Could you write out every record below exactly, leaving the pictures out?
━━━━━ Data records
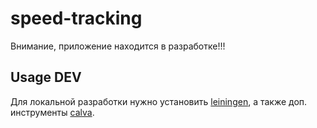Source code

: # speed-tracking

Внимание, приложение находится в разработке!!!

## Usage DEV

Для локальной разработки нужно установить [leiningen](https://leiningen.org/), а также доп. инструменты [calva](https://calva.io/).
━━━━━━━━━━
**Reply:**
Source code

: # speed-tracking

Внимание, приложение находится в разработке!!!

## Usage DEV

Для локальной разработки нужно установить [leiningen](https://leiningen.org/), а также доп. инструменты [calva](https://calva.io/).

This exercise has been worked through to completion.